Moving technology from lab to full-scale commercial production is always an exciting challenge. With the progress we have achieved in moving our technology from the lab through the pilot plant, we are definitely ready to demonstrate at commercial scale. The Okeechobee facility is ideal for our needs.

—Wei Huang, Vice President of Process Development, LS9

Comments

danm

Florida sugar cane is one of the most heavily subsidized crops in the U.S. If you factor that into the equation this venture makes less sense.

kelly

Sounds like a right direction, but no numbers (construction, production cost estimates, scalability,..)

Sean Prophet

Remember, this is a *demonstration* plant.
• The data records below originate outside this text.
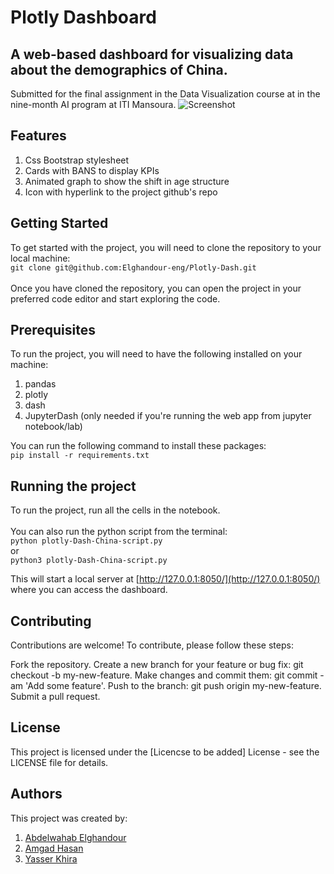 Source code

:# Plotly Dashboard
## A web-based dashboard for visualizing data about the demographics of China.
Submitted for the final assignment in the Data Visualization course at in the nine-month AI program at ITI Mansoura.
![Screenshot](https://i.imgur.com/uZTvNMG.png)

## Features
1. Css Bootstrap stylesheet
2. Cards with BANS to display KPIs
3. Animated graph to show the shift in age structure
4. Icon with hyperlink to the project github's repo

## Getting Started
To get started with the project, you will need to clone the repository to your local machine:<br>
`git clone git@github.com:Elghandour-eng/Plotly-Dash.git`
<br><br>Once you have cloned the repository, you can open the project in your preferred code editor and start exploring the code.

## Prerequisites
To run the project, you will need to have the following installed on your machine:
1. pandas
2. plotly
3. dash
4. JupyterDash (only needed if you're running the web app from jupyter notebook/lab)

You can run the following command to install these packages:<br>
`pip install -r requirements.txt`
## Running the project
To run the project, run all the cells in the notebook.<br><br>
You can also run the python script from the terminal:<br>
`python plotly-Dash-China-script.py` <br>
or<br>
`python3 plotly-Dash-China-script.py`<br>

This will start a local server at [http://127.0.0.1:8050/](http://127.0.0.1:8050/) where you can access the dashboard.

## Contributing
Contributions are welcome! To contribute, please follow these steps:

Fork the repository.
Create a new branch for your feature or bug fix: git checkout -b my-new-feature.
Make changes and commit them: git commit -am 'Add some feature'.
Push to the branch: git push origin my-new-feature.
Submit a pull request.

## License
This project is licensed under the [Licencse to be added] License - see the LICENSE file for details.

## Authors
This project was created by:
1. [Abdelwahab Elghandour](https://github.com/Elghandour-eng)
2. [Amgad Hasan](https://github.com/AmgadHasan)
3. [Yasser Khira](https://github.com/yasserkh2)
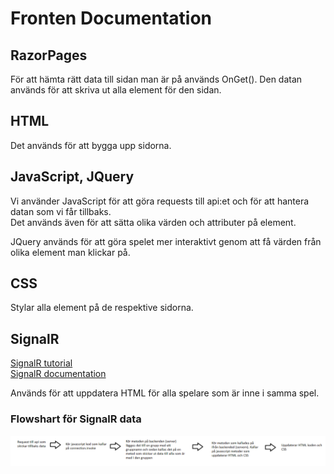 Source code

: # Fronten Documentation

## RazorPages
För att hämta rätt data till sidan man är på används OnGet(). Den datan används för att skriva ut alla element för den sidan.

## HTML
Det används för att bygga upp sidorna.

## JavaScript, JQuery
Vi använder JavaScript för att göra requests till api:et och för att hantera datan som vi får tillbaks.  
Det används även för att sätta olika värden och attributer på element.

JQuery används för att göra spelet mer interaktivt genom att få värden från olika element man klickar på.

## CSS
Stylar alla element på de respektive sidorna.

## SignalR
[SignalR tutorial](https://docs.microsoft.com/sv-se/aspnet/core/tutorials/signalr?tabs=visual-studio&view=aspnetcore-5.0)  
[SignalR documentation](https://docs.microsoft.com/en-us/aspnet/signalr/)

Används för att uppdatera HTML för alla spelare som är inne i samma spel.


### Flowshart för SignalR data
![SignlaR flowshart](SignalR_Data_Flow_Shart.png)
First you demonstrate sugar > biofuel, then at stage 2 you bring in the conversion from cellulose > sugar. (Like the article already says).

clett

A benefit of using the sugarcane to make diesel rather than ethanol is that diesel is much easier to separate from water than ethanol. A huge amount of energy (today mostly from coal) is currently used to separate ethanol from water.

SJC

This would be good, then we could have the diesel hybrids like the PNGV cars ten years ago, but running on renewable fuels.